World hopes China’s yuan will rise, bring relief
BEIJING (AP) — China’s decision to end its currency’s 2-year-old peg to the U.S. dollar is stirring anticipation of a gradual appreciation in the yuan in trading Monday — an increase that would bring relief to foreign manufacturers struggling to compete with cheap Chinese products.
Beijing long has refused to allow the yuan, also known as the renminbi, to float and denied accusations that its currency is unfairly undervalued. The debate became particularly strident during the global recession, when manufacturers from Brazil, Europe, the United States and elsewhere were stung by China’s ability to keep the prices of its exports low.
But the communist leadership finally has acceded to foreign pressure just a week ahead of a summit of the G-20, where President Hu Jintao likely would have been hammered by critics of the currency policy.
China, however, is still steering a path to recovery, and with workers at home demanding wage hikes — which also would increase the price of exports — the central bank has sought to curb speculation of a major strengthening of the yuan’s value.
“There is at present no basis for major fluctuation or change in the renminbi exchange rate,” the People's Bank of China said in a lengthy commentary posted on its website Sunday.
Keeping the rate at a “reasonable, balanced level” would contribute to economic stability and help restructure the Chinese economy with greater emphasis on services and consumption, the statement said.
The yuan’s value has been pegged to the U.S. dollar for two years, causing major friction with countries that say the yuan is undervalued to China’s own benefit. The bank’s statement said it would rely more on a basket of currencies that includes the U.S. dollar to determine the exchange rate, rather than the dollar alone.
Chinese officials long have said reforms to the currency would be gradual.

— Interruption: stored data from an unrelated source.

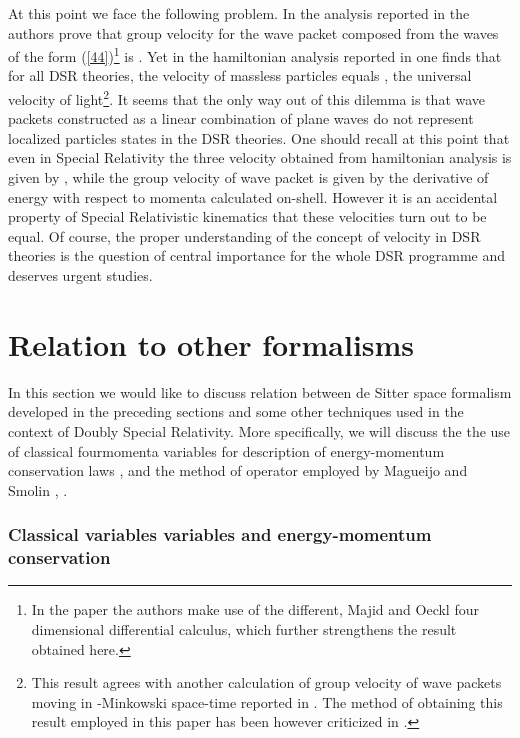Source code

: \documentclass  [12pt] {article}
\providecommand{\dd}[2]{\frac{\partial #1}{\partial #2}}
\begin{document}
At this point we face the following problem. In the analysis
reported in \cite{Amelino-Camelia:2002tc} the authors prove that
group velocity for the wave packet composed from the waves of the
form (\ref{44})\footnote{In the paper
\cite{Amelino-Camelia:2002tc} the authors make use of the
different, Majid and Oeckl four dimensional differential calculus,
which further strengthens the result obtained here.} is \myHighlight{$v_g =
\dd{p_0}{|\vec{p}}$}\coordHE{}. Yet in the hamiltonian analysis reported in
\cite{JKM} one finds that for all DSR theories, the velocity of
massless particles equals \coordHE{}, the universal velocity of
light\footnote{This result agrees with another calculation of
group velocity of wave packets moving in \myHighlight{$\kappa$}\coordHE{}-Minkowski
space-time reported in \cite{Tamaki}. The method of obtaining this
result employed in this paper has  been however criticized in
\cite{Amelino-Camelia:2002tc}.}. It seems that the only way out of
this dilemma is that wave packets constructed as a linear
combination of plane waves do not represent localized particles
states in the DSR theories. One should recall at this point that
even in Special Relativity the three velocity obtained from
hamiltonian analysis is given by \coordHE{}, while the
group velocity of wave packet is given by the derivative of energy
with respect to momenta calculated on-shell. However it is an
accidental property of Special Relativistic kinematics that these
velocities turn out to be equal. Of course, the proper
understanding of the concept of velocity in DSR theories is the
question of central importance for the whole DSR programme and
deserves urgent studies.




\section{Relation to other formalisms}
In this section we would like to discuss relation between de Sitter space
formalism developed in the preceding sections and some other techniques used in
the context of Doubly Special Relativity. More specifically, we will discuss
the the use of classical fourmomenta variables for description of
energy-momentum conservation laws \cite{lunoDSR}, \cite{Judes:2002bw} and the
method of \coordHE{} operator employed by Magueijo and Smolin
\cite{Magueijo:2001cr}, \cite{Magueijo:2002am}.

\subsubsection*{Classical variables variables and energy-momentum conservation}
\end{document}

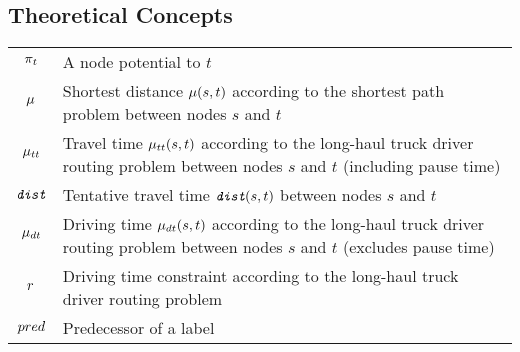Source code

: \subsection{Theoretical Concepts}
\begin{tabular}{cp{}}
	$\pi_t$    & A node potential to $t$                                                                                                                  \\
	$\mu$       & Shortest distance $\mu(s,t)$ according to the shortest path problem between nodes $s$ and $t$                                      \\
	$\mu_{tt}$     & Travel time $\mu_{tt}(s,t)$ according to the long-haul truck driver routing problem between nodes $s$ and $t$ (including pause time)  \\
	$\texttt{\itshape dist}$ & Tentative travel time $\texttt{\itshape dist}(s,t)$ between nodes $s$ and $t$                                                                   \\
	$\mu_{dt}$    & Driving time $\mu_{dt}(s,t)$ according to the long-haul truck driver routing problem between nodes $s$ and $t$ (excludes pause time) \\
	$r$          & Driving time constraint according to the long-haul truck driver routing problem                                                          \\
	$pred$           & Predecessor of a label                                                                                                                   \\
\end{tabular}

While no specific policy changes were mentioned, financial markets will be watched closely Monday for any effects.
The announcement follows warnings from Beijing last week against making its currency policies a main focus of the G-20 summit, being held June 26-27 in Toronto.

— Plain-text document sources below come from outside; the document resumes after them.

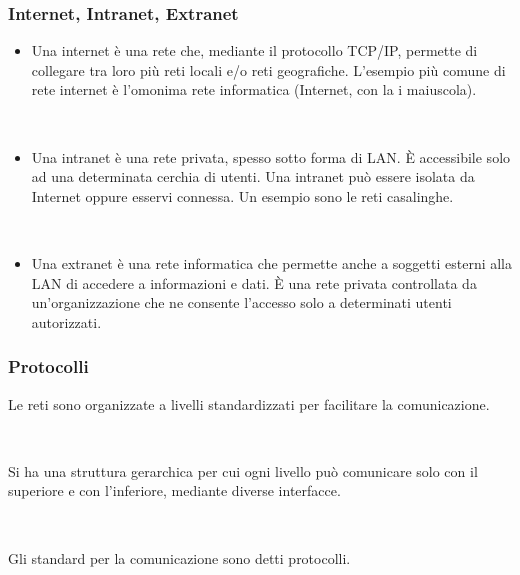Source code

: \documentclass[]{beamer}
\begin{document}
\begin{frame}
\frametitle{Internet, Intranet, Extranet}
\begin{itemize}
  \item Una \alert<1->{internet} è una rete che, mediante il protocollo TCP/IP, permette di collegare tra loro più reti locali e/o reti geografiche. L’esempio più comune di rete internet è l’omonima rete informatica (Internet, con la i maiuscola).\pause
  
  ~

  \item Una \alert<2->{intranet} è una rete privata, spesso sotto forma di LAN. È accessibile solo ad una determinata cerchia di utenti. Una intranet può essere isolata da Internet oppure esservi connessa. Un esempio sono le reti casalinghe.\pause
  
  ~

  \item Una \alert<3>{extranet} è una rete informatica che permette anche a soggetti esterni alla LAN di accedere a informazioni e dati. È una rete privata controllata da un'organizzazione che ne consente l’accesso solo a determinati utenti autorizzati.
\end{itemize}
\end{frame}



\begin{frame}
\frametitle{Protocolli}
Le reti sono organizzate a \alert<1>{livelli} standardizzati per facilitare la comunicazione.\pause

~

Si ha una \alert<2>{struttura gerarchica} per cui ogni livello può comunicare solo con il superiore e con l’inferiore, mediante diverse interfacce.\pause

~

Gli standard per la comunicazione sono detti \alert<3>{protocolli}.
\end{frame}
\end{document}
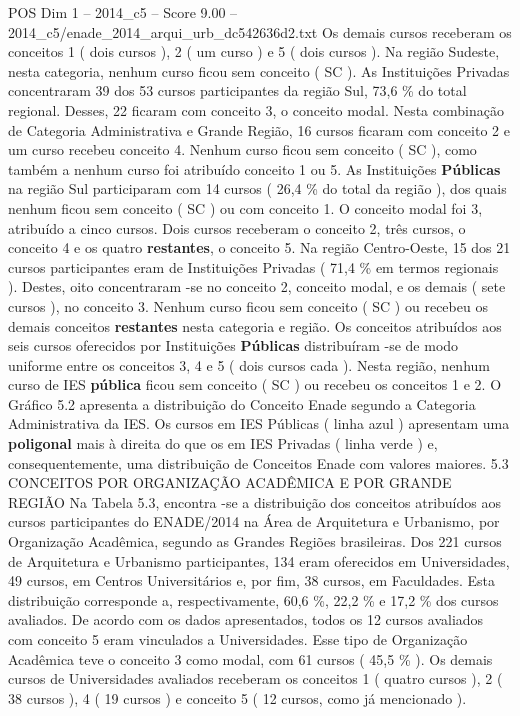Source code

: \begin{textsample}{POS Dim 1 – 2014\_c5 – Score 9.00 – 2014\_c5/enade\_2014\_arqui\_urb\_dc542636d2.txt}
Os demais cursos receberam os conceitos 1 ( dois cursos ), 2 ( um curso ) e 5 ( dois cursos ).
Na região Sudeste, nesta categoria, nenhum curso ficou sem conceito ( SC ).
As Instituições Privadas concentraram 39 dos 53 cursos participantes da região Sul, 73,6 \% do total regional.
Desses, 22 ficaram com conceito 3, o conceito modal.
Nesta combinação de Categoria Administrativa e Grande Região, 16 cursos ficaram com conceito 2 e um curso recebeu conceito 4.
Nenhum curso ficou sem conceito ( SC ), como também a nenhum curso foi atribuído conceito 1 ou 5.
As Instituições \textbf{Públicas} na região Sul participaram com 14 cursos ( 26,4 \% do total da região ), dos quais nenhum ficou sem conceito ( SC ) ou com conceito 1.
O conceito modal foi 3, atribuído a cinco cursos.
Dois cursos receberam o conceito 2, três cursos, o conceito 4 e os quatro \textbf{restantes}, o conceito 5.
Na região Centro-Oeste, 15 dos 21 cursos participantes eram de Instituições Privadas ( 71,4 \% em termos regionais ).
Destes, oito concentraram -se no conceito 2, conceito modal, e os demais ( sete cursos ), no conceito 3.
Nenhum curso ficou sem conceito ( SC ) ou recebeu os demais conceitos \textbf{restantes} nesta categoria e região.
Os conceitos atribuídos aos seis cursos oferecidos por Instituições \textbf{Públicas} distribuíram -se de modo uniforme entre os conceitos 3, 4 e 5 ( dois cursos cada ).
Nesta região, nenhum curso de IES \textbf{pública} ficou sem conceito ( SC ) ou recebeu os conceitos 1 e 2.
O Gráfico 5.2 apresenta a distribuição do Conceito Enade segundo a Categoria Administrativa da IES.
Os cursos em IES Públicas ( linha azul ) apresentam uma \textbf{poligonal} mais à direita do que os em IES Privadas ( linha verde ) e, consequentemente, uma distribuição de Conceitos Enade com valores maiores. 5.3 CONCEITOS POR ORGANIZAÇÃO ACADÊMICA E POR GRANDE REGIÃO Na Tabela 5.3, encontra -se a distribuição dos conceitos atribuídos aos cursos participantes do ENADE/2014 na Área de Arquitetura e Urbanismo, por Organização Acadêmica, segundo as Grandes Regiões brasileiras.
Dos 221 cursos de Arquitetura e Urbanismo participantes, 134 eram oferecidos em Universidades, 49 cursos, em Centros Universitários e, por fim, 38 cursos, em Faculdades.
Esta distribuição corresponde a, respectivamente, 60,6 \%, 22,2 \% e 17,2 \% dos cursos avaliados.
De acordo com os dados apresentados, todos os 12 cursos avaliados com conceito 5 eram vinculados a Universidades.
Esse tipo de Organização Acadêmica teve o conceito 3 como modal, com 61 cursos ( 45,5 \% ).
Os demais cursos de Universidades avaliados receberam os conceitos 1 ( quatro cursos ), 2 ( 38 cursos ), 4 ( 19 cursos ) e conceito 5 ( 12 cursos, como já mencionado ).

\end{textsample}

Industrial Bank economist Jiang Shu said the timing of the announcement marked an attempt to alleviate such pressures and forestall criticism of China at the summit.

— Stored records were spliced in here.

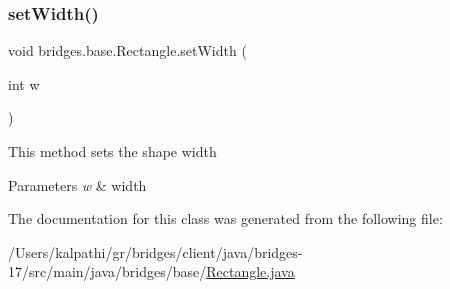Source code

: \mbox{\label{classbridges_1_1base_1_1_rectangle_a803ca26bb6bb0c29c9316d910fce0fe1}} 
\subsubsection{\texorpdfstring{set\+Width()}{setWidth()}}
{\footnotesize\ttfamily void bridges.\+base.\+Rectangle.\+set\+Width (\begin{DoxyParamCaption}\item[{int}]{w }\end{DoxyParamCaption})}

This method sets the shape width


\begin{DoxyParams}{Parameters}
{\em w} & width \\
\hline
\end{DoxyParams}


The documentation for this class was generated from the following file\+:\begin{DoxyCompactItemize}
\item 
/\+Users/kalpathi/gr/bridges/client/java/bridges-\/17/src/main/java/bridges/base/\mbox{\hyperlink{_rectangle_8java}{Rectangle.\+java}}\end{DoxyCompactItemize}
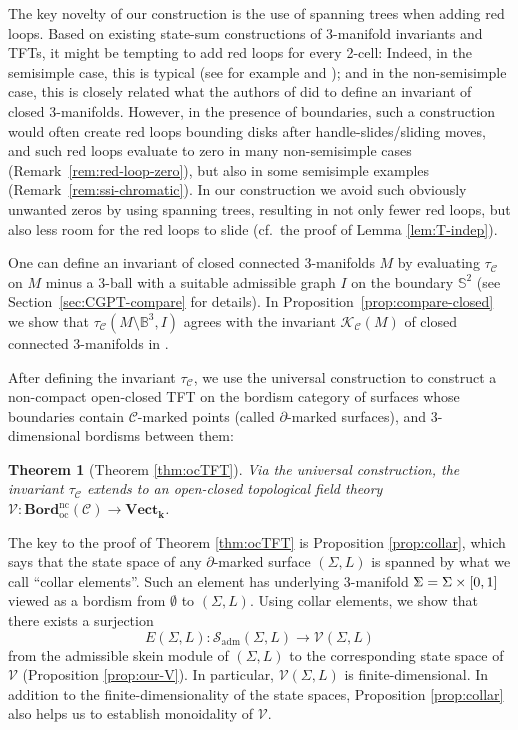 \documentclass[11pt]{amsart}
\newtheorem{thm}{Theorem}[section]
\theoremstyle{definition}
\numberwithin{equation}{section}
\def\bd{{\partial}}
\def\adm{\operatorname{adm}}
\def\ourBord{\mathbf{Bord}^{\operatorname{nc}}_{\operatorname{oc}}}
\def\ourV{\cV}
\def\sk{\cS}
\newcommand{\bbSigma}{%
  \mathord{
    \tikz[baseline=(char.base)]{
      \node[inner sep=0pt] (char) {$\Sigma$}; %
\begin{scope}[xshift=0.5]
      \draw[line width=0.3pt] (-0.05,0.115)--(0.03,0.002);
      \draw[line width=0.3pt] (-0.06,-0.115)--(0.035,0.004);
\end{scope}
    }
  }
}
\def\cC{\mathcal{C}}
\def\cS{\mathcal{S}}
\def\cV{\mathcal{V}}
\def\bB{{\mathbb{B}}}
\def\bS{{\mathbb{S}}}
\def\kk{{\bm{k}}}
\def\to{\rightarrow}
\def\Vect{{\mathbf{Vect}}}
\begin{document}
The key novelty of our construction is the use of spanning trees when adding red loops. Based on existing state-sum constructions of 3-manifold invariants and TFTs, it might be tempting to add red loops for every 2-cell: Indeed, in the semisimple case, this is typical (see for example \cite{atfd1} and \cite{SS25}); 
and in the non-semisimple case, this is closely related what the authors of \cite{CGPT20-Kup} did to define an invariant of closed 3-manifolds. However, in the presence of boundaries, such a construction would often create red loops bounding disks after handle-slides/sliding moves, and such red loops evaluate to zero in many non-semisimple cases  (Remark~\ref{rem:red-loop-zero}), 
but also in some semisimple examples (Remark~\ref{rem:ssi-chromatic}). 
In our construction we avoid such obviously unwanted zeros by using spanning trees, resulting in not only fewer red loops, but also less room for the red loops to slide (cf.~the proof of Lemma \ref{lem:T-indep}).


One can define an invariant of closed connected 3-manifolds $M$ by evaluating $\tau_\cC$ on $M$ minus a 3-ball with a suitable admissible graph $I$ on the boundary $\bS^2$ (see Section~\ref{sec:CGPT-compare} for details).
In Proposition~\ref{prop:compare-closed} we show that $\tau_\cC(M \setminus \bB^3,I)$ agrees with the invariant $\mathcal{K}_\cC(M)$ of closed connected 3-manifolds in \cite{CGPT20-Kup}.
    
\medskip
After defining the invariant $\tau_{\cC}$, we use the universal construction to construct a non-compact open-closed TFT on the bordism category of surfaces whose boundaries contain $\cC$-marked points (called $\bd$-marked surfaces), and 3-dimensional bordisms between them: 

\begin{thm}[Theorem \ref{thm:ocTFT}]
Via the universal construction, the invariant $\tau_{\cC}$ extends to an open-closed topological field theory $\ourV: \ourBord(\cC) \to \Vect_{\kk}$.     
\end{thm}

The key to the proof of Theorem \ref{thm:ocTFT} is Proposition \ref{prop:collar}, which says that the state space of any $\bd$-marked surface $(\Sigma, L)$ is spanned by what we call ``collar elements''. 
Such an element has underlying 3-manifold $\bbSigma = \Sigma \times [0,1]$ viewed as a bordism from $\emptyset$ to $(\Sigma, L)$. 
Using collar elements, we show that there exists a surjection 
\[E(\Sigma, L): \sk_{\adm}(\Sigma, L) \to \ourV(\Sigma, L)\]
from the admissible skein module of $(\Sigma, L)$ to the corresponding state space of $\ourV$ (Proposition \ref{prop:our-V}). In particular, $\ourV(\Sigma, L)$ is finite-dimensional.
In addition to the finite-dimensionality of the state spaces, Proposition \ref{prop:collar} also helps us to establish monoidality of $\ourV$. 
\end{document}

“It’s a way of throwing out the carpet for the G-20, displaying again to international society the Chinese government’s determination on the exchange rate issue,” Mr. Jiang was quoted as saying on the website of the National Business Daily, a leading financial newspaper.
At home, though, many were skeptical about the announcement Saturday, accusing the government of caving to foreign pressure at the expense of Chinese economic health.
Writing on the National Business Daily website, economist Ye Tan said the move would pile pressure on exporters already contending with a roughly 15 percent appreciation of the renminbi against the euro, as well as rising labor costs.
“China’s exports are unstable and this is having a major impact on the actual economy,” Mr. Ye wrote. “Appreciation of the renminbi needs to wait until economic readjustment is certain and China’s domestic demand has truly expanded,” Mr. Ye said.